/---

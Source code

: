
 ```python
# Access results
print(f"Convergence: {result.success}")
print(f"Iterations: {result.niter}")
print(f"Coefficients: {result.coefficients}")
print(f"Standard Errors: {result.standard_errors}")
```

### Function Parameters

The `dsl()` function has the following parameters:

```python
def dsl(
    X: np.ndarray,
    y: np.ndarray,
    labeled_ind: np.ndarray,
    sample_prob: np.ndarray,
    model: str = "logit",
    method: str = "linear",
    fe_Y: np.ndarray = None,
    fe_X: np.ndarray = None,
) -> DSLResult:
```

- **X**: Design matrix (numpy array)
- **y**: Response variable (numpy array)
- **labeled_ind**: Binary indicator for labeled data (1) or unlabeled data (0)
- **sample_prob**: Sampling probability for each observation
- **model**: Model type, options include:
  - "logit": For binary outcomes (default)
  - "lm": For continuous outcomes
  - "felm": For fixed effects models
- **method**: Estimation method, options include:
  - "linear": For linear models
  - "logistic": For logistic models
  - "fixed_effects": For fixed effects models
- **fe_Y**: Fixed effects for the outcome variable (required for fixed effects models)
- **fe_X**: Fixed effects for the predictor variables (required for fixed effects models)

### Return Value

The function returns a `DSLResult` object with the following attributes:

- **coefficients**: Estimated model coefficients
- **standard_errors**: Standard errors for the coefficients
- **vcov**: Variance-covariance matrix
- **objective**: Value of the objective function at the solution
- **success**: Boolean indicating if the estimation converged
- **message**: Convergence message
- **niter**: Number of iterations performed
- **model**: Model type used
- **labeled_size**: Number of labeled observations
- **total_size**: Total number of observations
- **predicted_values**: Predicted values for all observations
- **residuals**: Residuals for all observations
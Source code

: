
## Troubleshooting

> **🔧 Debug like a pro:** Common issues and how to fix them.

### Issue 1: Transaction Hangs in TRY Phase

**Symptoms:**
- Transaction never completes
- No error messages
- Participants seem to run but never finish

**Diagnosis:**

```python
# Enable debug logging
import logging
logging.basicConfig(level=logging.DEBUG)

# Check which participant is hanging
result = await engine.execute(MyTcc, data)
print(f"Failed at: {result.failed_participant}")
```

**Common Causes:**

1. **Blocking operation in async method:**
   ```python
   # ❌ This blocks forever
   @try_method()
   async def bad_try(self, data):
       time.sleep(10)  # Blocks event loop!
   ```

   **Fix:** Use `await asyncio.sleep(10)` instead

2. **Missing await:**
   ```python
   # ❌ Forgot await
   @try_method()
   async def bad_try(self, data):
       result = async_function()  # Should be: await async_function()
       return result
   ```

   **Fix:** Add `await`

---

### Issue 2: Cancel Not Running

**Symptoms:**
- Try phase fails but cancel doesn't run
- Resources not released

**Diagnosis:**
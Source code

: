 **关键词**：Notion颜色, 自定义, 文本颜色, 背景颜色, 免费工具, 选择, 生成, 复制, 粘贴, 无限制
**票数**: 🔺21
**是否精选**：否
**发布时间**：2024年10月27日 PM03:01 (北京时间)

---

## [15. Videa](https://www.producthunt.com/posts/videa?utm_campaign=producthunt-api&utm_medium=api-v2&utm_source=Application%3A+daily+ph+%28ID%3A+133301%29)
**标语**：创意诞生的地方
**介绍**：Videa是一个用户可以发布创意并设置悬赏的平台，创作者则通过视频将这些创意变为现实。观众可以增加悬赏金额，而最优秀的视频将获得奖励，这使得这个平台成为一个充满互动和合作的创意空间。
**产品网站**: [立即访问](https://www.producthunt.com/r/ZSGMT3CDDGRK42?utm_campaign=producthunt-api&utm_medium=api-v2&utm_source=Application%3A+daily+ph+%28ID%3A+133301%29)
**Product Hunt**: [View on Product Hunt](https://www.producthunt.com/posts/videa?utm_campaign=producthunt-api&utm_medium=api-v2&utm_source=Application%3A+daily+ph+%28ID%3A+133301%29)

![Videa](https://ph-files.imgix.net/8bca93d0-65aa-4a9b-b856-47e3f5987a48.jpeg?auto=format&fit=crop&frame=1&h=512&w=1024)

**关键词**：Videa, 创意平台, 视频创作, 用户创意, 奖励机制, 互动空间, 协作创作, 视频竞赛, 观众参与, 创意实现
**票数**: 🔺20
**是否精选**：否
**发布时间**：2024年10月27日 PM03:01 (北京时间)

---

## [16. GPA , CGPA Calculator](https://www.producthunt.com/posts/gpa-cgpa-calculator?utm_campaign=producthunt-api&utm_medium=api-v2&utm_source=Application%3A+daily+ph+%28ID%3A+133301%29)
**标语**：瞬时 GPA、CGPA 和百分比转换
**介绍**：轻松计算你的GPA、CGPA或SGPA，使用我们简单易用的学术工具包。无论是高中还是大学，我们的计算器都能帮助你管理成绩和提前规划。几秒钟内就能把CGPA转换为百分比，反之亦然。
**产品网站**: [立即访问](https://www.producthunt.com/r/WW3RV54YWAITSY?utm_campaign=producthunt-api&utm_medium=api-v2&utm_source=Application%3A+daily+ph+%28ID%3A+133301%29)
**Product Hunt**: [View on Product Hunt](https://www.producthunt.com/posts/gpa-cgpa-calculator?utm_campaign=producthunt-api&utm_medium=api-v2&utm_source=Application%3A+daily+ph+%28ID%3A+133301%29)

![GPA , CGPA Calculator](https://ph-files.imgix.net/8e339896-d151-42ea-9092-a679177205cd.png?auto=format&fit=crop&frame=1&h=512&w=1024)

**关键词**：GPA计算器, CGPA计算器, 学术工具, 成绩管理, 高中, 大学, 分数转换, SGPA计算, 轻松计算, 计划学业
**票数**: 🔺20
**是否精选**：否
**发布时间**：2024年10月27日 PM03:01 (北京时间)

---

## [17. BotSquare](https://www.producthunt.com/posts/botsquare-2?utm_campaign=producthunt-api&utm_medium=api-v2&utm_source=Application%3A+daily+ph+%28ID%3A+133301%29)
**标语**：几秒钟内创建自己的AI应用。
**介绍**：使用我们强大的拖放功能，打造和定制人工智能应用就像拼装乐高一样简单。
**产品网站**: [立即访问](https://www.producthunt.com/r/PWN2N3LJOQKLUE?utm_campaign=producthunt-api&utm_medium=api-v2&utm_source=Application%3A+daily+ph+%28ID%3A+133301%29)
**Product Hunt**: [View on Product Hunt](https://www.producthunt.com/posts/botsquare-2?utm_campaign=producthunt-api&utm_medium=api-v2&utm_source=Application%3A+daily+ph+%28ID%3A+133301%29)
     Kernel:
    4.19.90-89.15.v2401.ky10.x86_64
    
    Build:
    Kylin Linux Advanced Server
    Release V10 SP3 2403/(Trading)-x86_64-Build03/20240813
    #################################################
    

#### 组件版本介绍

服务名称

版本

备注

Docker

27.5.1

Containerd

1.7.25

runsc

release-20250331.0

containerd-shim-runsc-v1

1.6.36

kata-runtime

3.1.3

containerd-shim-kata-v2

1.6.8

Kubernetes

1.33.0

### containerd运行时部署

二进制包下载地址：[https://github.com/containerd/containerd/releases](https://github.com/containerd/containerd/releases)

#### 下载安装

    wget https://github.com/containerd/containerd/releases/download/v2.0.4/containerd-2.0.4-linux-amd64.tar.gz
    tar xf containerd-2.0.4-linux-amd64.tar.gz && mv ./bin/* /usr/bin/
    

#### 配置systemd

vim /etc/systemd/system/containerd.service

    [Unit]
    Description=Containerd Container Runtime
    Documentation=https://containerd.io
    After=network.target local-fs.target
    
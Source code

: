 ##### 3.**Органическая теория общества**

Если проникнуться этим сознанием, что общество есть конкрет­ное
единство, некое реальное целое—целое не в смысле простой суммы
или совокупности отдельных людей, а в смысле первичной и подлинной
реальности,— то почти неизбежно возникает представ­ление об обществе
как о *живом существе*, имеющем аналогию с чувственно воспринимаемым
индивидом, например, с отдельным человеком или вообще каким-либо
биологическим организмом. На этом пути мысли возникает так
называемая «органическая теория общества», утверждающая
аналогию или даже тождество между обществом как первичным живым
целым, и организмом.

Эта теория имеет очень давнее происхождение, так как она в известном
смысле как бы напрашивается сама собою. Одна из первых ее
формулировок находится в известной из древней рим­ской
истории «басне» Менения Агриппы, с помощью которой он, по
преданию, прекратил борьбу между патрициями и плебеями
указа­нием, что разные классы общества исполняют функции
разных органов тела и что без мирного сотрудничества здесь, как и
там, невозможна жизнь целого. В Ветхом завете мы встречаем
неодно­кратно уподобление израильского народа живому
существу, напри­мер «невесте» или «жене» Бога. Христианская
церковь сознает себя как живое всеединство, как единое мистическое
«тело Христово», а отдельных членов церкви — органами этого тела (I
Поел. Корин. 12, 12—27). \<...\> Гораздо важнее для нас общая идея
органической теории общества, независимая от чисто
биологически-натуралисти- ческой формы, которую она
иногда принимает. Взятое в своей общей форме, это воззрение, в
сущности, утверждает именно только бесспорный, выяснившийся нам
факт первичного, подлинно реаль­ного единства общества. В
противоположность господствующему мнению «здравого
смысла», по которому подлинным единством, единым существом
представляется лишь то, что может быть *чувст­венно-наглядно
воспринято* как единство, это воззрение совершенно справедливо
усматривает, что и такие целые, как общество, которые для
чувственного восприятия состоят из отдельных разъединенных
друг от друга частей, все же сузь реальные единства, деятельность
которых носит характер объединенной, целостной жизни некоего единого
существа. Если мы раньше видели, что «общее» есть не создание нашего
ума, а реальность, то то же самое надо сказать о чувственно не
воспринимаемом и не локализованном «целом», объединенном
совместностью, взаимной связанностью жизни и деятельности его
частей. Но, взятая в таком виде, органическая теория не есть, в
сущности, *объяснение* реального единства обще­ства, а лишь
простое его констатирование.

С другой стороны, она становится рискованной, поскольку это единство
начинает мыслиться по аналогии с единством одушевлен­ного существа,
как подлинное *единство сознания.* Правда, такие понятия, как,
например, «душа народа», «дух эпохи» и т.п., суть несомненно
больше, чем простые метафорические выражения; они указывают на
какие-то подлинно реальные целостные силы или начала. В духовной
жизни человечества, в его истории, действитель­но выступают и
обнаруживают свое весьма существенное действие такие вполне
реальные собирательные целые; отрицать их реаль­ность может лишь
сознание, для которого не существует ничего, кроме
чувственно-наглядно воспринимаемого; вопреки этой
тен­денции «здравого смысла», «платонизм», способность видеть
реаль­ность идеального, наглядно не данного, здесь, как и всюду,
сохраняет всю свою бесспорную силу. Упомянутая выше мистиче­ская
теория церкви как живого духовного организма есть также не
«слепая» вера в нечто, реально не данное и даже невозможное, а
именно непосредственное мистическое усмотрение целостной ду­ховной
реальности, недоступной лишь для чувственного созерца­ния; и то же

\---

• Task instructions
Go through the listing and copy each line that includes the string "организмом".

• Answer box
биологическим организмом. На этом пути мысли возникает так
целым, и организмом.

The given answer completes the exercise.